In an effort to promote “student engagement,” I believe a number of strategies are important:

– take and share pictures of engaged students

– get out of your classroom

– ask for student input

– celebrate successes

– involve parents

– involve role models

– call on student strengths

– share results

– actively involve students

– maximize class time

– emphasize “improvement”


I have used this list as the outline for one of my teacher convention sessions (creatively titled – “Student Engagement”). As they say, “The devil is in the details.”, so it is, perhaps, the explanation of each item in the list above that will prove more helpful. For today, let’s consider the first item – Take and share pictures of engaged students.

• who should/could take the pictures is an important consideration. Wherever I was, either as a teacher or administrator, I enjoyed taking pictures. It became a habit. I learned later to include students as part of the photography corps – especially students who I thought would benefit from the experience. Often a student who was not too involved in sports, the arts, or other school activities had the availability. Peers who might not have given my student photographer the time day under ordinary circumstances were clamoring to get him/her to notice them and take pictures.

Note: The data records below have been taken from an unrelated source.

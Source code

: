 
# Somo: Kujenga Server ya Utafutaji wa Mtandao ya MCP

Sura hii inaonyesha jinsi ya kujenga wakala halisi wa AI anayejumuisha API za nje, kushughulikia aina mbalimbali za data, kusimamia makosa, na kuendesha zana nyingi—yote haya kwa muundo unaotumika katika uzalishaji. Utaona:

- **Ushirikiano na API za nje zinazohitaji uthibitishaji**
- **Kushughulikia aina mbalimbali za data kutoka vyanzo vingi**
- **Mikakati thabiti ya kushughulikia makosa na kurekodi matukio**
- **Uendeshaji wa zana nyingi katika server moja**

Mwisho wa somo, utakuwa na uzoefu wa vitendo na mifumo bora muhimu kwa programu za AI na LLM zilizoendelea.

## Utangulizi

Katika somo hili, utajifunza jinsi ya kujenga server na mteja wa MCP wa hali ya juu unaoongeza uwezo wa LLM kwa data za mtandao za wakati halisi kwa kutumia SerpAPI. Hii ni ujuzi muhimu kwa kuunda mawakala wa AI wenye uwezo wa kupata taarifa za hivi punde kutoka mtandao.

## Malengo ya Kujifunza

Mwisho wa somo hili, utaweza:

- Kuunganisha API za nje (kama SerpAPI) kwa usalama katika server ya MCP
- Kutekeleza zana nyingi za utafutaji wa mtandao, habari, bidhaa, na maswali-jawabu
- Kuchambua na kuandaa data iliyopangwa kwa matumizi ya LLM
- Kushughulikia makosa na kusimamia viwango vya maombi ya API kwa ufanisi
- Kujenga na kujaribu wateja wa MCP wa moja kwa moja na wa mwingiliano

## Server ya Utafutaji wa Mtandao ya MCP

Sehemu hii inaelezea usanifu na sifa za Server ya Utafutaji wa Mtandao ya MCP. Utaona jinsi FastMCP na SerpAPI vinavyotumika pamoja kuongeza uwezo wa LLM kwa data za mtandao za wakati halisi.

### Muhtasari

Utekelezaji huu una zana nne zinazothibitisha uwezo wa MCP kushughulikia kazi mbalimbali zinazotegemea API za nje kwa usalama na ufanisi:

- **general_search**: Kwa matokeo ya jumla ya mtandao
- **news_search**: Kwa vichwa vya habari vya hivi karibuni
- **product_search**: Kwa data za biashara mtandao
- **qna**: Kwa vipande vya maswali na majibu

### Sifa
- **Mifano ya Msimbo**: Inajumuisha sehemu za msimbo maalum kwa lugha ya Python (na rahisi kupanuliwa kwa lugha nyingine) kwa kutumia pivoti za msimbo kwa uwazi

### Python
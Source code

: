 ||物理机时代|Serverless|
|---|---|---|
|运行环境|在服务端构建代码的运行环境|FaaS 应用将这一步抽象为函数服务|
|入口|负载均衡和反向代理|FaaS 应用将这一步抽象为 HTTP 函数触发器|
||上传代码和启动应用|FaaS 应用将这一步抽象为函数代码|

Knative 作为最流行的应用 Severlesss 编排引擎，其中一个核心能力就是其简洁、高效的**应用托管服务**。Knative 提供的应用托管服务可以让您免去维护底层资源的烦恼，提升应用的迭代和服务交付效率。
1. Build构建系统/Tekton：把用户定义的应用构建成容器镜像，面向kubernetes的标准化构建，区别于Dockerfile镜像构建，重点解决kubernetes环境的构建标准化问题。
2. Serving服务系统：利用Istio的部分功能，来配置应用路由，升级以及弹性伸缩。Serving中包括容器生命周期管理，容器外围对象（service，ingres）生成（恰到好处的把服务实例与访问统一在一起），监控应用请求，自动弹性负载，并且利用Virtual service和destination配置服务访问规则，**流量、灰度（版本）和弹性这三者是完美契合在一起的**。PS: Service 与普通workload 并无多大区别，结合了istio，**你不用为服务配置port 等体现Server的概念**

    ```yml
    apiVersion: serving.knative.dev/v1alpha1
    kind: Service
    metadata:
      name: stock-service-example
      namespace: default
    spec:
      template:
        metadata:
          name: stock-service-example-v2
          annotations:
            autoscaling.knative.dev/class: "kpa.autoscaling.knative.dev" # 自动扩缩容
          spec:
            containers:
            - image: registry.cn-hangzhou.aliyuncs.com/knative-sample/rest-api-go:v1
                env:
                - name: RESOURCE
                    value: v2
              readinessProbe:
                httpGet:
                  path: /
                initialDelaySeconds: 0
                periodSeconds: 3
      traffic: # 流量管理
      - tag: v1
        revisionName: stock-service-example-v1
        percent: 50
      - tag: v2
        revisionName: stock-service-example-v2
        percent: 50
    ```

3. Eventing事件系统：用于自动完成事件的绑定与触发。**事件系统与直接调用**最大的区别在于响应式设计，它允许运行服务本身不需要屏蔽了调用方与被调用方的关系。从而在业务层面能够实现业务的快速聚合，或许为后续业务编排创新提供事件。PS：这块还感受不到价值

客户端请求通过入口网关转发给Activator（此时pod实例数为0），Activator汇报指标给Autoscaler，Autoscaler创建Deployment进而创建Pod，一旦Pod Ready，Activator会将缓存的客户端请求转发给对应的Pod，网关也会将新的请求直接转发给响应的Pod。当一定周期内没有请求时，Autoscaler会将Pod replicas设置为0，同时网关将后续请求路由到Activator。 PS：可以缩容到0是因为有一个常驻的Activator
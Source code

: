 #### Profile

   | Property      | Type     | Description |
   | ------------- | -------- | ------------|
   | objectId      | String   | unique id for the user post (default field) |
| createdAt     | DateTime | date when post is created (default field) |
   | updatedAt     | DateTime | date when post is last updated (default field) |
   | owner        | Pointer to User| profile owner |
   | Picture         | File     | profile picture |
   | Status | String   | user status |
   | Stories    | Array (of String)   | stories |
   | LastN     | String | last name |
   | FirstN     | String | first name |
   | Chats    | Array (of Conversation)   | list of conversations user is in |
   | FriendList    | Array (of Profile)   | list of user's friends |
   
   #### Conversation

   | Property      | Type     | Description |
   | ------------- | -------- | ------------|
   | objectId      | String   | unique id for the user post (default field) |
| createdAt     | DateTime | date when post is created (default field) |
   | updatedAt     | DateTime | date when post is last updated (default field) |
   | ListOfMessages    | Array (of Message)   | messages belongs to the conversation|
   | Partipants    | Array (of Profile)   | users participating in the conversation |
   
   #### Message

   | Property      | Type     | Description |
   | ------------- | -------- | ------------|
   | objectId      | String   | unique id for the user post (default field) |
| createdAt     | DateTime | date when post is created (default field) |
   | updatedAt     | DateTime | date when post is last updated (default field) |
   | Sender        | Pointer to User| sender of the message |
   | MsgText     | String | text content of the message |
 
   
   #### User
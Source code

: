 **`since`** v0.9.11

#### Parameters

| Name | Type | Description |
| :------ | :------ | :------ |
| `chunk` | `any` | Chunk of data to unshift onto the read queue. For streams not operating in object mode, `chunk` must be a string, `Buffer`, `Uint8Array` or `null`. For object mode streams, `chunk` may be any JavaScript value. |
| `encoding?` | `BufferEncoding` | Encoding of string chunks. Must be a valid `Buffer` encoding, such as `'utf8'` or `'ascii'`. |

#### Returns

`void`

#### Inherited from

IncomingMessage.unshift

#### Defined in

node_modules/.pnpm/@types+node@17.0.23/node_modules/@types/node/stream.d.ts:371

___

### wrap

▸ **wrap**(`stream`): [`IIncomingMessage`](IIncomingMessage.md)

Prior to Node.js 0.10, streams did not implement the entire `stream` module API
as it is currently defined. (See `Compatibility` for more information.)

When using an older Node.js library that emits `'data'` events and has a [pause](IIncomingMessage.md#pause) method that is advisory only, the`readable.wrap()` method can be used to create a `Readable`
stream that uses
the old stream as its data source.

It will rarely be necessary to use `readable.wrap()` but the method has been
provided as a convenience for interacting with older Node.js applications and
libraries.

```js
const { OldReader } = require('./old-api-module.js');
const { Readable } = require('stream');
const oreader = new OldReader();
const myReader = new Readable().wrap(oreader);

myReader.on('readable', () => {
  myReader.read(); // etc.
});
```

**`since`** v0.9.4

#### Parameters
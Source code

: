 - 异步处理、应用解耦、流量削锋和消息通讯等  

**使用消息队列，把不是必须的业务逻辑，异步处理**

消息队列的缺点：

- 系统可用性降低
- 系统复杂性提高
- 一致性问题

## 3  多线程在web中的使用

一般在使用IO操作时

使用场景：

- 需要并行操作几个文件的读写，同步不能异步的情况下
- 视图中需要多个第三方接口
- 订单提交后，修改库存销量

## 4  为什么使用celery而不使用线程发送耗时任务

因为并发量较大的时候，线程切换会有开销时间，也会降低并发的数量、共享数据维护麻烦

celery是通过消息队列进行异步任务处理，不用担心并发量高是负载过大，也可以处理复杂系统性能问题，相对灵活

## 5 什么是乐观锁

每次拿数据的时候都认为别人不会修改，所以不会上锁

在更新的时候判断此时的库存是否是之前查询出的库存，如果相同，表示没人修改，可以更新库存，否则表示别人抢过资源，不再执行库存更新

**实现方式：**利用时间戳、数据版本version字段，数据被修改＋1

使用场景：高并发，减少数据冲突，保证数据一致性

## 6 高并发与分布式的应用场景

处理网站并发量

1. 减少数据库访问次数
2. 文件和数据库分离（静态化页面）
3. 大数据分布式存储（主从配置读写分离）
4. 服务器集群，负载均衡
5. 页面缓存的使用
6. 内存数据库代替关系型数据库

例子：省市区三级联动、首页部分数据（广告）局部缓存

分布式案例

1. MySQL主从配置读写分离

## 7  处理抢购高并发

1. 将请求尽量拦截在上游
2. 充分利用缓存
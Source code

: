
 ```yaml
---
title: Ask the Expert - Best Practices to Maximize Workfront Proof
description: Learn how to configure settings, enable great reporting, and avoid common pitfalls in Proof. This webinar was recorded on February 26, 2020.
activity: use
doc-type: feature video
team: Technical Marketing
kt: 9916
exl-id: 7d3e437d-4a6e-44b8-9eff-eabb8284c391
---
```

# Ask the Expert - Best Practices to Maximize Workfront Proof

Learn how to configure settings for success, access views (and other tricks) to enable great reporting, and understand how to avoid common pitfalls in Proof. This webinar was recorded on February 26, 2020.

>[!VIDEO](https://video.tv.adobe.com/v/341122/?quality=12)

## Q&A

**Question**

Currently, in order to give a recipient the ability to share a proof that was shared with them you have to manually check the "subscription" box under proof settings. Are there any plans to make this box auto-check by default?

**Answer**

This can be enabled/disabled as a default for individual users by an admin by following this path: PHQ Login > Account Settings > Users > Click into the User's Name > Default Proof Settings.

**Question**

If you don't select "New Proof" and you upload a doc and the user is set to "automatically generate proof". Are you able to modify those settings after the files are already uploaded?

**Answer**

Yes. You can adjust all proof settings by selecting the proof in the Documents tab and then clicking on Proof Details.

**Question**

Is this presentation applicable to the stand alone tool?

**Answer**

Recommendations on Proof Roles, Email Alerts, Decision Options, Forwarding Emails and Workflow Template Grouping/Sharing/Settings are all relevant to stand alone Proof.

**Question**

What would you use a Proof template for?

• mounting the pictures on smaller backgrounds and in various places throughout the school makes it a lot easier for a variety of people to see the pictures. In our large middle school, the photos of grade 6’s could be posted upstairs in the Grade Six hallway, maximizing viewing.

• mounting the pictures so they could fairly easily be removed is a good idea. This way the pictures can be given away to someone in the picture – a double win.

• use of pictures in school-wide presentations, year-end celebrations, or in newsletters was appreciated by a large audience. Knowing that an entire grade would be brought together to view photos for the year made it more important to get everyone’s picture.

• a number of our school photos were sent – and published – in our teachers’ association’s provincial newspaper. Extra copies were collected and given to anyone involved with the picture – taking it, doing the write-up, or being in it.

• the possibilities are endless: send to the local paper, share with the school board, keep in a hard copy collection or electronic history, . . .

•  some of the least “engaged” students are photo hogs. My thinking that merely being at school is engagement enough for me . . . and I took their pictures.